> _EXERCISE OBJECTIVE_
The entries below hold a line with "- 2021-12-18T15:09:59+00:00" and a line with "- 2021-12-18T19:11:01+00:00". Return those lines and all that lie between them, exactly and only.

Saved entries

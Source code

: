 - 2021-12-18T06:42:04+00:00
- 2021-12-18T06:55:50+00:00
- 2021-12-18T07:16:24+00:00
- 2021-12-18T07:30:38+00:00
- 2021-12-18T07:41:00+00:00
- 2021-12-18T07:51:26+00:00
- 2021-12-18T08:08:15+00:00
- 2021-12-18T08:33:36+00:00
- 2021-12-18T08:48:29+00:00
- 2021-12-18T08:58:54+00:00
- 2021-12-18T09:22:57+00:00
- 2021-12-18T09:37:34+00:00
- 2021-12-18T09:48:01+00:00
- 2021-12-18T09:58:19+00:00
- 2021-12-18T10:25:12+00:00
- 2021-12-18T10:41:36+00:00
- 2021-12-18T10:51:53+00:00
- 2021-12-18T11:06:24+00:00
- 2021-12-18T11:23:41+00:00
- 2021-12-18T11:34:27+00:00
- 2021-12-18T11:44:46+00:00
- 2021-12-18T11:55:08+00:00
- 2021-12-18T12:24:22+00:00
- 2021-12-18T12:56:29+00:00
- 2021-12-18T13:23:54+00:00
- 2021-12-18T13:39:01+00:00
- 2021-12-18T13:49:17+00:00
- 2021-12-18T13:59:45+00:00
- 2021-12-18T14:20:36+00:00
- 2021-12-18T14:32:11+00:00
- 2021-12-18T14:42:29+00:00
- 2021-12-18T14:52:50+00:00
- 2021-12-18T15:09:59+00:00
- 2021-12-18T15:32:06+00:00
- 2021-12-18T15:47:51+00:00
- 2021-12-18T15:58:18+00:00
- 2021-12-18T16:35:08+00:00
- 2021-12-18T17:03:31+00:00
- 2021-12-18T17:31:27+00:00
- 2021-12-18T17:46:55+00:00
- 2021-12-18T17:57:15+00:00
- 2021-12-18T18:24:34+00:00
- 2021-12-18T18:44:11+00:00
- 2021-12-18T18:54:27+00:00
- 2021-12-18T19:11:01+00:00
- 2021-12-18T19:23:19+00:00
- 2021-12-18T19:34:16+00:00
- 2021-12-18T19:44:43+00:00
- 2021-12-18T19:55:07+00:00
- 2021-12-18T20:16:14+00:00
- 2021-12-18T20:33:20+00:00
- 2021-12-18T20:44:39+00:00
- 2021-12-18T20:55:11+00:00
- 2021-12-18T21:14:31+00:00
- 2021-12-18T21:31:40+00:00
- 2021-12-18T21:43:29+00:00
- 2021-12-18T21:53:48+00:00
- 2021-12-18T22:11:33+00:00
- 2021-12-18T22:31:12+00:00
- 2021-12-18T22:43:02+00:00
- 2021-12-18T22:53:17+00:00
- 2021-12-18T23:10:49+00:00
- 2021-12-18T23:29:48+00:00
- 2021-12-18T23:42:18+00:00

> _SOLUTION FOR THIS TASK_
- 2021-12-18T15:09:59+00:00
- 2021-12-18T15:32:06+00:00
- 2021-12-18T15:47:51+00:00
- 2021-12-18T15:58:18+00:00
- 2021-12-18T16:35:08+00:00
- 2021-12-18T17:03:31+00:00
- 2021-12-18T17:31:27+00:00
- 2021-12-18T17:46:55+00:00
- 2021-12-18T17:57:15+00:00
- 2021-12-18T18:24:34+00:00
- 2021-12-18T18:44:11+00:00
- 2021-12-18T18:54:27+00:00
- 2021-12-18T19:11:01+00:00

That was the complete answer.